07/04/2020 This week I have been mostly listening to

Skee Mask – Shred (2016). The strength of this album, along with 2018’s Compro, is pushing Skee Mask towards the top of my current favourite electronic artists. I’m finding it hard to articulate why his music is so good, or even really to describe it. Breakbeat techno, I guess. Moody, cinematic, expansive. He is adept at building a great sense of space and depth, both within individual tracks and across the album, which is bookended by more ambient pieces, with the breakbeat-driven bangers falling in the middle.

Comparing this to his second album, I would say Shred is more overtly melodic – the tracks on Compro being either more breakbeat-led, or repetitive meditations on a particular refrain. But both albums are cut from the same cloth. Skee Mask uses great washes of sound (pads?) and deceptively simple beats, and there are practically no discernible samples, which gives this a timeless quality. If it weren’t for the superior production quality, a track like Reshape could almost sound like Analogue Bubblebath-era Aphex. Many of these tracks would work in a rave but this album is more than capable of holding its own as pure listenin’ music. So yeah, I’m struggling to know what else to say apart from go forth and listen!

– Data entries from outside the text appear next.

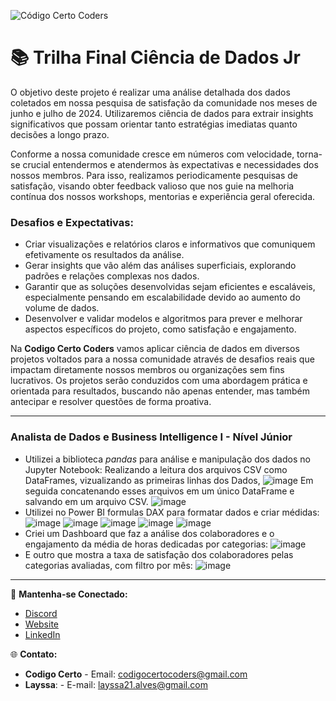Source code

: ![Código Certo Coders](https://i.imgur.com/MAyFXGV.jpg)

# 📚 Trilha Final Ciência de Dados Jr

O objetivo deste projeto é realizar uma análise detalhada dos dados coletados em nossa pesquisa de satisfação da comunidade nos meses de junho e julho de 2024. Utilizaremos ciência de dados para extrair insights significativos que possam orientar tanto estratégias imediatas quanto decisões a longo prazo.

Conforme a nossa comunidade cresce em números com velocidade, torna-se crucial entendermos e atendermos às expectativas e necessidades dos nossos membros. Para isso, realizamos periodicamente pesquisas de satisfação, visando obter feedback valioso que nos guie na melhoria contínua dos nossos workshops, mentorias e experiência geral oferecida.

### Desafios e Expectativas:
- Criar visualizações e relatórios claros e informativos que comuniquem efetivamente os resultados da análise.
- Gerar insights que vão além das análises superficiais, explorando padrões e relações complexas nos dados.
- Garantir que as soluções desenvolvidas sejam eficientes e escaláveis, especialmente pensando em escalabilidade devido ao aumento do volume de dados.
- Desenvolver e validar modelos e algoritmos para prever e melhorar aspectos específicos do projeto, como satisfação e engajamento.

Na **Codigo Certo Coders** vamos aplicar ciência de dados em diversos projetos voltados para a nossa comunidade através de desafios reais que impactam diretamente nossos membros ou organizações sem fins lucrativos. Os projetos serão conduzidos com uma abordagem prática e orientada para resultados, buscando não apenas entender, mas também antecipar e resolver questões de forma proativa.

---

### Analista de Dados e Business Intelligence I - Nível Júnior

- Utilizei a biblioteca *pandas* para análise e manipulação dos dados no Jupyter Notebook:
  Realizando a leitura dos arquivos CSV como DataFrames, vizualizando as primeiras linhas dos Dados,
  ![image](https://github.com/user-attachments/assets/06bd55c5-592c-4cc9-b98e-0da50ce0cd00)
  Em seguida concatenando esses arquivos em um único DataFrame e salvando em um arquivo CSV.
  ![image](https://github.com/user-attachments/assets/7fab35a6-0cb9-4355-ba1b-31e887e6a888)
- Utilizei no Power BI formulas DAX para formatar dados e criar médidas:
  ![image](https://github.com/user-attachments/assets/410876da-ab5d-4cb5-9bd7-472ac28d88c0)
  ![image](https://github.com/user-attachments/assets/377234a4-a772-4860-82ef-8035678c8f93)
  ![image](https://github.com/user-attachments/assets/832d19df-dac5-4095-98f7-3da73203ce42)
  ![image](https://github.com/user-attachments/assets/81d10025-9fc2-459b-be60-10c28164d6cf)
  ![image](https://github.com/user-attachments/assets/27baed63-aa4a-4fd9-8dda-a4ff3e5a2449)
- Criei um Dashboard que faz a análise dos colaboradores e o engajamento da média de horas dedicadas por categorias:
  ![image](https://github.com/user-attachments/assets/063f035a-1d51-47d0-878d-5f02b62040c0)
- E outro que mostra a taxa de satisfação dos colaboradores pelas categorias avaliadas, com filtro por mês:
  ![image](https://github.com/user-attachments/assets/0e75cf2c-3031-4da1-b0a0-0a503d8d2546)

---

🔗 **Mantenha-se Conectado:**
- [Discord](https://discord.com/invite/y3GHwPvsMK)
- [Website](http://www.codigocertocoders.com.br/)
- [LinkedIn](https://www.linkedin.com/company/codigocertocoders/)
  
🌐 **Contato:**
- **Codigo Certo** - Email: codigocertocoders@gmail.com
- **Layssa**: - E-mail: layssa21.alves@gmail.com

Maurizio – M-Series (1997) and Domina (1993). It’s hard to overstate Mortiz von Oswald and Mark Ernestus’ influence on electronic music in general, and Techno in particular, and it will be even harder for me to add anything new to all that’s been said before. To be honest I don’t know if the duo behind the Basic Channel label and artist name are both responsible for these tracks or whether they are predominantly the work of von Oswald alone. One thing that’s for certain is that the Maurizio compilation is a Stone Cold Classic and should be one of the foundation blocks in any Techno collection. Same goes for Domina, which includes an epic remix by Detroit legend Carl Craig. 

At its core this is minimal dub techno, with slightly more emphasis on the club, than dub. Entirely produced on old school physical hardware, Maurizio uses very simple elements to create something from nothing: hiss and crackle, basic synth tones, dubby reverb and irresistible bass pulse. The melodies, if they can be called that, are so simple but so pleasing I could happily listen to some of these tracks on endless repeat – many of them induce a mood that is paradoxically soothing yet energising. I honestly don’t how it’s possible for so much feeling to be wrought from such minimal sounds – but I suppose it’s that unknowable element that separates good music from truly great music.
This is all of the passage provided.